### Entries supplied
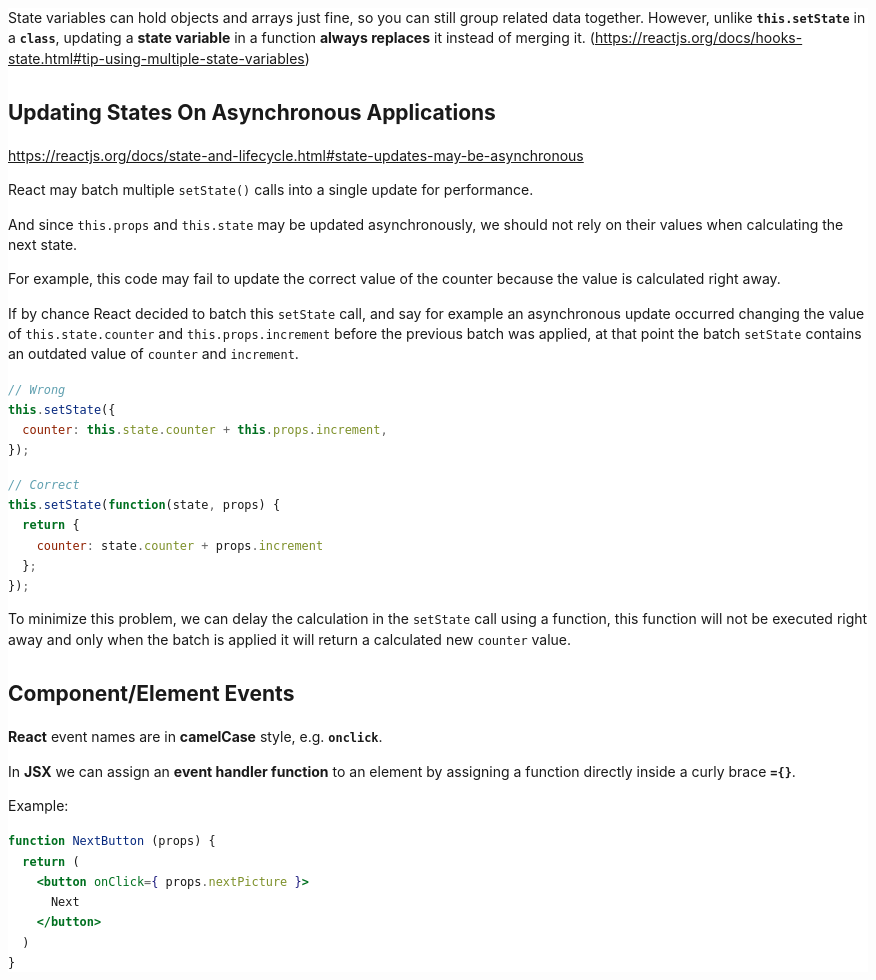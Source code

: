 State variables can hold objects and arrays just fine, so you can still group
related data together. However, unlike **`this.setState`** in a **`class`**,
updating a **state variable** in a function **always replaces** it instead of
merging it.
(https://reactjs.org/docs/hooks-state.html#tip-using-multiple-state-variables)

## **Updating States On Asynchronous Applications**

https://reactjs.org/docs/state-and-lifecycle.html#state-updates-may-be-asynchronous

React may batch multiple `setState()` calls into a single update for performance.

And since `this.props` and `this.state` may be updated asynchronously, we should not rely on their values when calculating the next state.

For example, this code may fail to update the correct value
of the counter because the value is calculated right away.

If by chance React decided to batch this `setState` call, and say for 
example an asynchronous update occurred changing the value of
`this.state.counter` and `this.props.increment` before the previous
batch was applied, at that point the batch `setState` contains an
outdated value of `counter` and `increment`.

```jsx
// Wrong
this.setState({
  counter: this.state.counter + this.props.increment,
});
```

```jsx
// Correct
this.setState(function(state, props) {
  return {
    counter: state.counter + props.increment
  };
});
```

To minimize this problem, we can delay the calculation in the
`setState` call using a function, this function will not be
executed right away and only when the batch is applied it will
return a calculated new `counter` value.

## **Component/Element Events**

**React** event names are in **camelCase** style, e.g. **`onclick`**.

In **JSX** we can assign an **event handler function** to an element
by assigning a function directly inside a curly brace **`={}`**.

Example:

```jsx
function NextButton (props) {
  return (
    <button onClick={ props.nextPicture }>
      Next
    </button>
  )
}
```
---
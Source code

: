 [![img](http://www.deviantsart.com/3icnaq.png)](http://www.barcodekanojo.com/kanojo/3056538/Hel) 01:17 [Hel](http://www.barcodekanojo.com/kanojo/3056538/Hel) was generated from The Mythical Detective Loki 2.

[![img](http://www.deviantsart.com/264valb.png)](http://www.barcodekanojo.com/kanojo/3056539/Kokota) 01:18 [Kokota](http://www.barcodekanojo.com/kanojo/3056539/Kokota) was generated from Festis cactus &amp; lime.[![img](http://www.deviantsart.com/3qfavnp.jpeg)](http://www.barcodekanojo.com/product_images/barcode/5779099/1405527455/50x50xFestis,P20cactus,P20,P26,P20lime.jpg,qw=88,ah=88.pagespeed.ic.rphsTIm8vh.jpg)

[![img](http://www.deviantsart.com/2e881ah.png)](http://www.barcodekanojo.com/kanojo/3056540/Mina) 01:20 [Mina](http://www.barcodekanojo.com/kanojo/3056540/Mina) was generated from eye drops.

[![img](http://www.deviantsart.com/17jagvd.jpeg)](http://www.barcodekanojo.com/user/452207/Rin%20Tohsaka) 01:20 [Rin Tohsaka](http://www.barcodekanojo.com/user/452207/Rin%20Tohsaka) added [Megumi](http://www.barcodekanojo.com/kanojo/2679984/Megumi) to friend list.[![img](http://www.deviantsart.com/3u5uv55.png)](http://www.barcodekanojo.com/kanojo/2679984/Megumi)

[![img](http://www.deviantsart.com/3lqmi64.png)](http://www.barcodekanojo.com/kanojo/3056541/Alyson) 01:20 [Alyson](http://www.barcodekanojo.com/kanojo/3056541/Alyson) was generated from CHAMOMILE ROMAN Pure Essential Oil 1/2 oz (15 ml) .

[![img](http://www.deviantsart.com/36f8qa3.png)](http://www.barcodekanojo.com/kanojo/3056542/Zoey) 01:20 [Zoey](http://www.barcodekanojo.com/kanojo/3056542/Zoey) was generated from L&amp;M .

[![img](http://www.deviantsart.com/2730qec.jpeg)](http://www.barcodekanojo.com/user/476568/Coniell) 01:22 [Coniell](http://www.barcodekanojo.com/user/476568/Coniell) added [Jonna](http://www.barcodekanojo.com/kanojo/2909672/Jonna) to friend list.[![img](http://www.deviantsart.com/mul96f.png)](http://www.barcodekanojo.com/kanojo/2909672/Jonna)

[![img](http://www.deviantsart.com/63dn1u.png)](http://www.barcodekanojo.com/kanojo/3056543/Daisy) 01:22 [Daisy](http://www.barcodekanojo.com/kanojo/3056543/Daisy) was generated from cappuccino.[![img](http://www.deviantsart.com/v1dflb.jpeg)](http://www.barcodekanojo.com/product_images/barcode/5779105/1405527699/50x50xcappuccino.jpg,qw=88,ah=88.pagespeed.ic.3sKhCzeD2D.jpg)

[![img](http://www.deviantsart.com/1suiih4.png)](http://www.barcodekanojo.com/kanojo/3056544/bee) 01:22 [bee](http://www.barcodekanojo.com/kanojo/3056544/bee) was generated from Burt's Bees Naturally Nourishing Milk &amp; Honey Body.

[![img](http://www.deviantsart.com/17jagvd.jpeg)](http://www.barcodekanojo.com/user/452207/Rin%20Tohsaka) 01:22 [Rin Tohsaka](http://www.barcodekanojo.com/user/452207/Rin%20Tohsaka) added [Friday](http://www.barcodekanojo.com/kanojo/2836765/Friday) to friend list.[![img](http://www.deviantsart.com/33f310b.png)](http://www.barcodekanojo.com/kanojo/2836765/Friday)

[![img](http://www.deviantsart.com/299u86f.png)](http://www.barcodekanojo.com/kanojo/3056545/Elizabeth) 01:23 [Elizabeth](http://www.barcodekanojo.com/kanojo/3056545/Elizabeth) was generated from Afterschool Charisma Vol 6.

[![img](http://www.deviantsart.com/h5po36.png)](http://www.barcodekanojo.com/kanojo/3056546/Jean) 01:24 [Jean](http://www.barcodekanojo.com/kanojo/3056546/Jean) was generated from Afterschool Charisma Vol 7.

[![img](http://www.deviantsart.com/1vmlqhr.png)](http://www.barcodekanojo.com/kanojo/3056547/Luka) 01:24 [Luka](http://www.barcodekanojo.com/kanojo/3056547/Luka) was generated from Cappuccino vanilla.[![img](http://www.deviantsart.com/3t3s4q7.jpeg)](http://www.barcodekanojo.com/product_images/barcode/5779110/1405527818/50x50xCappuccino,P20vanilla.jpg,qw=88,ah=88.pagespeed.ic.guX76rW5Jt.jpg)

### What is needed
Out of the material above, gather each line where "increment" appears.

### Result of this exercise
`this.state.counter` and `this.props.increment` before the previous
outdated value of `counter` and `increment`.
  counter: this.state.counter + this.props.increment,
    counter: state.counter + props.increment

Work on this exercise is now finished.